Why conservatives are fighting 'woke' corporations
In a report prepared for the National Center for Public Policy Research, “Balancing the Boardroom: How conservatives can combat corporate wokeness,” the movement lays out its reasoning: “American corporations, hyper-politicized and corrupt as many may be, are among the few public institutions where there’s still a fighting chance to reverse course.”
Corporations have emerged as an important force in American life, says David Primo, a professor of political science and business administration at the University of Rochester.
“They are doing this because they believe the corporate voice matters,” Primo said. “If they didn’t think the corporate voice mattered, nobody would be pressuring corporations.”
Republican campaigns target CRT and ESG
The two largest conservative campaigns have gone after racial justice and sustainable investing.
Republicans appropriated the term critical race theory, or CRT, to take aim at how racism is taught, not just in schools but in private companies.
The GOP is also going after ESG, short for environmental, social, governance principles, claiming that the nation's top money managers – BlackRock, Vanguard and State Street – are pursuing an ideological agenda at the expense of financial returns.
These campaigns are expected to grow with Republicans in control of the House and most state legislatures and DeSantis emerging as a probable 2024 presidential candidate.
DeSantis is chief ‘woke’ warrior in GOP
DeSantis has built his brand, in part, on attacking corporate America, from punishing Walt Disney for criticizing a state law limiting education about gender identity and sexual orientation in public classrooms to passing a law that restricts what kind of diversity training corporations can offer employees (legislation he dubbed the “Stop WOKE” Act.)
Also, Florida has pulled billions of state assets managed by BlackRock in a standoff with the world’s largest money manager over its ESG investment policies.
Florida Gov.
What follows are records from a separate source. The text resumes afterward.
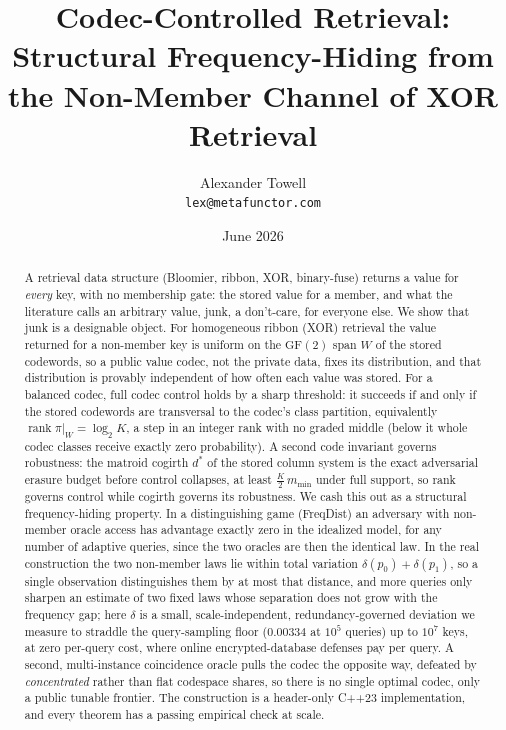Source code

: \documentclass[11pt]{article}
\title{Codec-Controlled Retrieval:\\
Structural Frequency-Hiding from the Non-Member Channel of XOR Retrieval}
\author{Alexander Towell\\\texttt{lex@metafunctor.com}}
\date{June 2026}
\theoremstyle{definition}
\theoremstyle{plain}
\theoremstyle{remark}
\newcommand{\GF}{\mathrm{GF}(2)}
\DeclareMathOperator{\rank}{rank}
\newcommand{\W}{W}                          %
\newcommand{\proj}{\pi}                     %
\begin{document}
\maketitle

\begin{abstract}
A retrieval data structure (Bloomier, ribbon, XOR, binary-fuse) returns a value
for \emph{every} key, with no membership gate: the stored value for a member, and
what the literature calls an arbitrary value, junk, a don't-care, for everyone else.
We show that junk is a designable object. For homogeneous ribbon (XOR) retrieval the
value returned for a non-member key is uniform on the $\GF$ span $\W$ of the stored
codewords, so a public value codec, not the private data, fixes its distribution, and
that distribution is provably independent of how often each value was stored. For a
balanced codec, full codec control holds by a sharp threshold: it succeeds if and only
if the stored codewords are transversal to the codec's class partition, equivalently
$\rank \proj|_{\W} = \log_2 K$, a step in an integer rank with no graded middle (below
it whole codec classes receive exactly zero probability). A second code invariant
governs robustness: the matroid cogirth $d^\ast$ of the stored column system is the
exact adversarial erasure budget before control collapses, at least
$\tfrac{K}{2}\,m_{\min}$ under full support, so rank governs control while cogirth
governs its robustness. We cash this out as a structural frequency-hiding property. In
a distinguishing game (FreqDist) an adversary with non-member oracle access has
advantage exactly zero in the idealized model, for any number of adaptive queries,
since the two oracles are then the identical law. In the real construction the two
non-member laws lie within total variation $\delta(p_0)+\delta(p_1)$, so a single
observation distinguishes them by at most that distance, and more queries only sharpen
an estimate of two fixed laws whose separation does not grow with the frequency gap; here $\delta$
is a small, scale-independent, redundancy-governed deviation we measure to straddle the
query-sampling floor ($0.00334$ at $10^5$ queries) up to $10^7$ keys, at zero per-query
cost, where online encrypted-database defenses pay per query. A second,
multi-instance coincidence oracle pulls the codec the opposite way, defeated by
\emph{concentrated} rather than flat codespace shares, so there is no single optimal
codec, only a public tunable frontier. The construction is a header-only C++23
implementation, and every theorem has a passing empirical check at scale.
\end{abstract}
\end{document}
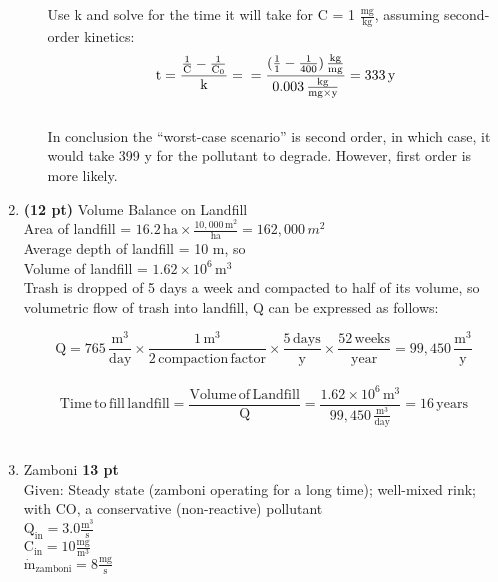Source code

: \documentclass[12pt,letterpaper]{article}
\begin{document}
\begin{enumerate}
\begin{enumerate}
Use k and solve for the time it will take for C = 1 $\mathrm{\frac{mg}{kg}}$, assuming second-order kinetics:\\

\begin{equation*}
\mathrm{t = \frac{\frac{1}{C}-\frac{1}{C_0}}{k} =\\ =\frac{(\frac{1}{1}-\frac{1}{400})\, \frac{kg}{mg}}{0.003\, \frac{kg}{mg\times y}} = 333\, y}
\end{equation*}\\

In conclusion the ``worst-case scenario'' is second order, in which case, it would take 399 y for the pollutant to degrade.  However, first order is more likely.\\
\end{enumerate}
\vspace{0.2in}

\item \textbf{(12 pt)} Volume Balance on Landfill\\

Area of landfill = $\mathrm{16.2\,ha\times\frac{10,000\, m^2}{ha}} = 162,000\, m^2$\\

Average depth of landfill = 10 m, so\\

Volume of landfill = $\mathrm{1.62\times 10^{6}\, m^3}$\\

Trash is dropped of 5 days a week and compacted to half of its volume, so volumetric flow of trash into landfill, Q can be expressed as follows:

\begin{equation*}
\mathrm{Q = 765\, \frac{m^3}{day} \times \frac{1\,m^3}{2\, compaction\, factor}\times \frac{5\, days}{y}\times \frac{52\, weeks}{year} = 99,450 \, \frac{m^3}{y}}
\end{equation*}\\

\begin{equation*}
\mathrm{Time\, to\, fill\, landfill = \frac{Volume\, of\, Landfill}{Q} = \frac{1.62\times 10^{6}\, m^3}{99,450\, \frac{m^3}{day}} = 16\, years}
\end{equation*}\\

\vspace{0.2in}


\item Zamboni \textbf{13 pt}\\
Given:  Steady state (zamboni operating for a long time); well-mixed rink; with CO, a conservative (non-reactive) pollutant\\
$\mathrm{Q_{in} = 3.0 \frac{m^3}{s}}$\\
$\mathrm{C_{in} = 10 \frac{mg}{m^3}}$\\
$\mathrm{\dot{m}_{zamboni} = 8 \frac{mg}{s}}$\\


\end{enumerate}
\end{document}
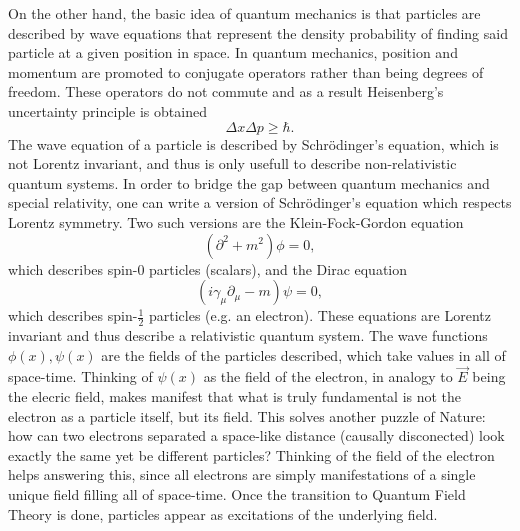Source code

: On the other hand, the basic idea of quantum mechanics is that particles are described by wave equations that represent the density probability of finding said particle at a given position in space. In quantum mechanics, position and momentum are promoted to conjugate operators rather than being degrees of freedom. These operators do not commute and as a result Heisenberg's uncertainty principle is obtained
\begin{equation}
\Delta x\Delta p\geq\hbar.
\end{equation}
The wave equation of a particle is described by Schrödinger's equation, which is not Lorentz invariant, and thus is only usefull to describe non-relativistic quantum systems. In order to bridge the gap between quantum mechanics and special relativity, one can write a version of Schrödinger's equation which respects Lorentz symmetry. Two such versions are the Klein-Fock-Gordon equation
\begin{equation}
\left(\partial^2+m^2\right)\phi=0,
\end{equation}
which describes spin-$0$ particles (scalars), and the Dirac equation
\begin{equation}
\label{ch_intro:eq:Dirac}
\left(i\gamma_{\mu}\partial_{\mu}-m\right)\psi=0,
\end{equation}
which describes spin-$\frac{1}{2}$ particles (e.g. an electron). These equations are Lorentz invariant and thus describe a relativistic quantum system. The wave functions $\phi(x),\psi(x)$ are the fields of the particles described, which take values in all of space-time. Thinking of $\psi(x)$ as the field of the electron, in analogy to $\vec{E}$ being the elecric field, makes manifest that what is truly fundamental is not the electron as a particle itself, but its field. This solves another puzzle of Nature: how can two electrons separated a space-like distance (causally disconected) look exactly the same yet be different particles? Thinking of the field of the electron helps answering this, since all electrons are simply manifestations of a single unique field filling all of space-time. Once the transition to Quantum Field Theory is done, particles appear as excitations of the underlying field.

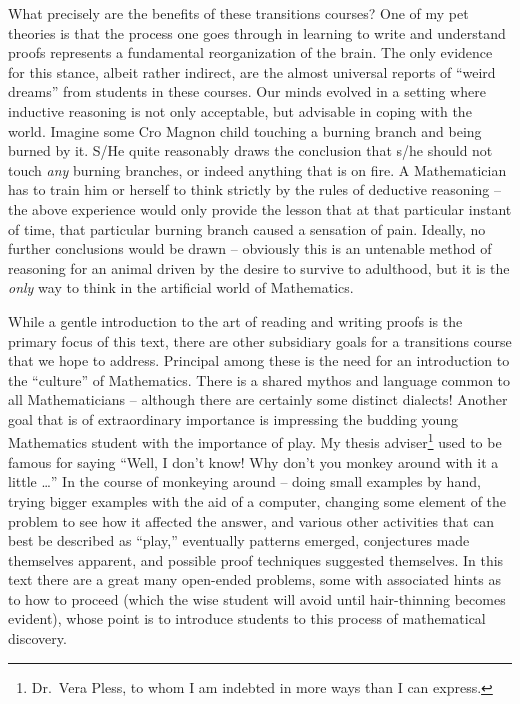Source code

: What precisely are the benefits of these transitions courses?  One of
my pet theories is that the process one goes through in learning to
write and understand proofs represents a fundamental reorganization of
the brain.  The only evidence for this stance, albeit rather indirect,
are the almost universal reports of ``weird dreams'' from students in
these courses.  Our minds evolved in a setting where inductive
reasoning is not only acceptable, but advisable in coping with the
world.  Imagine some Cro Magnon child touching a burning branch and
being burned by it.  S/He quite reasonably draws the conclusion that
s/he should not touch {\em any} burning branches, or indeed anything
that is on fire.  A Mathematician has to train him or herself to think
strictly by the rules of deductive reasoning -- the above experience 
would only provide the lesson that at that particular instant of time,
that particular burning branch caused a sensation of pain.  Ideally,
no further conclusions would be drawn -- obviously this is an
untenable method of reasoning for an animal driven by the desire to
survive to adulthood, but it is the {\em only} way to think in the
artificial world of Mathematics. 

While a gentle introduction to the art of reading and writing proofs
is the primary focus of this text, there are other subsidiary goals
for a transitions course that we hope to address.  Principal among
these is the need for an introduction to the ``culture'' of
Mathematics.  There is a shared mythos and language common to all
Mathematicians -- although there are certainly some distinct dialects!
Another goal that is of extraordinary importance is impressing the
budding young Mathematics student with the importance of play.  My
thesis adviser\footnote{Dr.\ Vera Pless, to whom I am indebted in more
ways than I can express.} used to be famous for saying ``Well, I don't
know! Why don't you monkey around with it a little \ldots ''  In the course
of monkeying around -- doing small examples by hand, trying bigger
examples with the aid of a computer, changing some element of the
problem to see how it affected the answer, and various other
activities that can best be described as ``play,'' eventually patterns
emerged, conjectures made themselves apparent, and possible proof
techniques suggested themselves.  In this text there are a great many
open-ended problems, some with associated hints as to how to proceed
(which the wise student will avoid until hair-thinning becomes
evident), whose point is to introduce students to this process of
mathematical discovery.

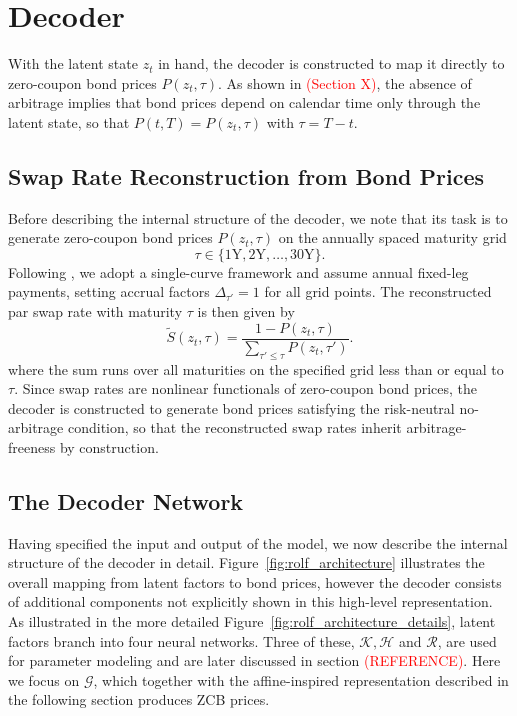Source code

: \section{Decoder}

With the latent state $z_t$ in hand, the decoder is constructed to map it directly to zero-coupon bond prices $P(z_t,\tau)$. As shown in \textcolor{red}{(Section X)}, the absence of arbitrage implies that bond prices depend on calendar time only through the latent state, so that $P(t,T)=P(z_t,\tau)$ with $\tau=T-t$. 

\subsection{Swap Rate Reconstruction from Bond Prices}

Before describing the internal structure of the decoder, we note that its task is to generate zero-coupon bond prices $P(z_t,\tau)$ on the annually spaced maturity grid
\[
\tau \in \{1\text{Y},2\text{Y},\dots,30\text{Y}\}.
\]
Following \cite{MatinWanPoulsen2025}, we adopt a single-curve framework and assume annual fixed-leg payments, setting accrual factors $\Delta_{\tau'}=1$ for all grid points. The reconstructed par swap rate with maturity $\tau$ is then given by
\begin{equation}
\tilde{S}(z_t,\tau)
=
\frac{1-P(z_t,\tau)}
{\sum_{\tau' \leq \tau} P(z_t,\tau')}.
\label{estimatedswaprates}
\end{equation}
where the sum runs over all maturities on the specified grid less than or equal to $\tau$. Since swap rates are nonlinear functionals of zero-coupon bond prices, the decoder is constructed to generate bond prices satisfying the risk-neutral no-arbitrage condition, so that the reconstructed swap rates inherit arbitrage-freeness by construction.


\subsection{The Decoder Network}
Having specified the input and output of the model, we now describe the internal structure of the decoder in detail. Figure~\ref{fig:rolf_architecture} illustrates the overall mapping from latent factors to bond prices, however the decoder consists of additional components not explicitly shown in this high-level representation. As illustrated in the more detailed Figure~\ref{fig:rolf_architecture_details}, latent factors branch into four neural networks. Three of these, $\mathcal{K},\mathcal{H}$ and $\mathcal{R}$, are used for parameter modeling and are later discussed in section \textcolor{red}{(REFERENCE)}. Here we focus on $\mathcal{G}$, which together with the affine-inspired representation described in the following section produces ZCB prices.

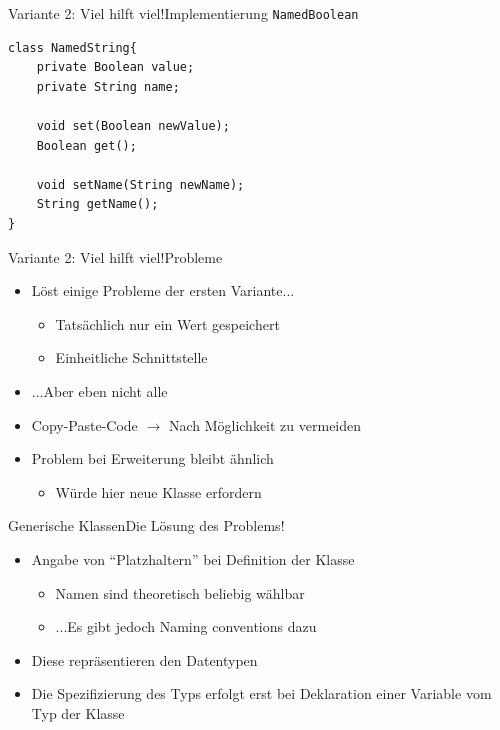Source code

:\begin{frame}[fragile]{Variante 2: Viel hilft viel!}{Implementierung \texttt{NamedBoolean}}
\lstset{style=java}
\begin{lstlisting}
class NamedString{
    private Boolean value;
    private String name;
    
    void set(Boolean newValue);
    Boolean get();
    
    void setName(String newName);
    String getName();
}
\end{lstlisting}
\end{frame}

\begin{frame}{Variante 2: Viel hilft viel!}{Probleme}
\begin{itemize}
    \item Löst einige Probleme der ersten Variante...
    \begin{itemize}
        \item Tatsächlich nur ein Wert gespeichert
        \item Einheitliche Schnittstelle
    \end{itemize}
    \item ...Aber eben nicht alle
    \item Copy-Paste-Code $\rightarrow$ Nach Möglichkeit zu vermeiden
    \item Problem bei Erweiterung bleibt ähnlich
    \begin{itemize}
        \item Würde hier neue Klasse erfordern
    \end{itemize}
\end{itemize}
\end{frame}



\begin{frame}{Generische Klassen}{Die Lösung des Problems!}
    \begin{itemize}
        \item Angabe von "`Platzhaltern"' bei Definition der Klasse
        \begin{itemize}
            \item Namen sind theoretisch beliebig wählbar
            \item ...Es gibt jedoch Naming conventions dazu
        \end{itemize}
        \item Diese repräsentieren den Datentypen
        \item Die Spezifizierung des Typs erfolgt erst bei Deklaration einer Variable vom Typ der Klasse
    \end{itemize}
\end{frame}

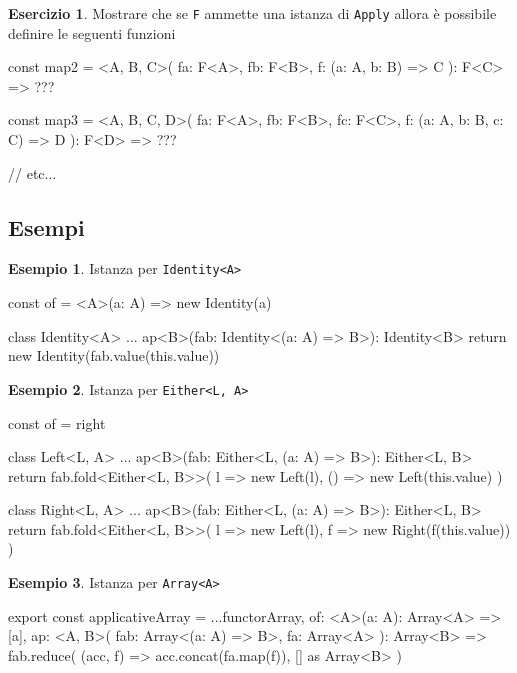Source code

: \documentclass[12pt]{article}
\theoremstyle{definition}
\newtheorem{example}{Esempio}[section]
\newtheorem{exercise}{Esercizio}[section]
\newenvironment{code}
  {\vspace{0.5cm} \VerbatimEnvironment\begin{typescriptcode}}
  {\end{typescriptcode} \vspace{0.2cm}}
\begin{document}
\begin{exercise}
Mostrare che se \texttt{F} ammette una istanza di \texttt{Apply} allora è possibile definire le seguenti funzioni

\begin{code}
const map2 = <A, B, C>(
  fa: F<A>,
  fb: F<B>,
  f: (a: A, b: B) => C
): F<C> => ???

const map3 = <A, B, C, D>(
  fa: F<A>,
  fb: F<B>,
  fc: F<C>,
  f: (a: A, b: B, c: C) => D
): F<D> => ???

// etc...
\end{code}
\end{exercise}

\subsection{Esempi}

\begin{example}
Istanza per \texttt{Identity<A>}

\begin{code}
const of = <A>(a: A) => new Identity(a)

class Identity<A> {
  ...
  ap<B>(fab: Identity<(a: A) => B>): Identity<B> {
    return new Identity(fab.value(this.value))
  }
}
\end{code}
\end{example}

\begin{example}
Istanza per \texttt{Either<L, A>}

\begin{code}
const of = right

class Left<L, A> {
  ...
  ap<B>(fab: Either<L, (a: A) => B>): Either<L, B> {
    return fab.fold<Either<L, B>>(
      l => new Left(l),
      () => new Left(this.value)
    )
  }
}

class Right<L, A> {
  ...
  ap<B>(fab: Either<L, (a: A) => B>): Either<L, B> {
    return fab.fold<Either<L, B>>(
      l => new Left(l),
      f => new Right(f(this.value))
    )
  }
}
\end{code}
\end{example}

\begin{example}
Istanza per \texttt{Array<A>}

\begin{code}
export const applicativeArray = {
  ...functorArray,
  of: <A>(a: A): Array<A> => [a],
  ap: <A, B>(
    fab: Array<(a: A) => B>,
    fa: Array<A>
  ): Array<B> =>
    fab.reduce(
      (acc, f) => acc.concat(fa.map(f)),
      [] as Array<B>
    )
}
\end{code}
\end{example}
\end{document}
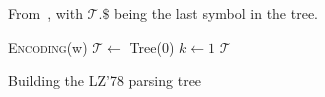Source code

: From~\cite{jacquet_analytic_2015}, with $\mathcal{T}.\$$ being 
the last symbol in the tree.

\label{app:lempelziv}

\begin{algorithm}[H]
 \KwProcedure \textsc{Encoding}(w)\;
 $\mathcal{T} \leftarrow$ Tree(0)\;
 $k \leftarrow 1$\;
 \KwReturn $\mathcal{T}$
 \caption{Building the LZ'78 parsing tree}
\end{algorithm}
Ron DeSantis addresses the crowd before publicly signing HB7, "individual freedom," also dubbed the "Stop Woke" bill in April.
When DeSantis won reelection in November, he devoted part of his victory speech to "wokeism."
“We fight the woke in the legislature. We fight the woke in the schools. We fight the woke in the corporations," he said.
How DeSantis defines ‘woke’
The term “woke” dates back to the early 20th century. Traditionally, it was a call to Black people around the world to “wake up” to anti-Blackness and racial oppression.
Greater vigilance was again urged after the 2014 police killing of Michael Brown in Ferguson, Missouri.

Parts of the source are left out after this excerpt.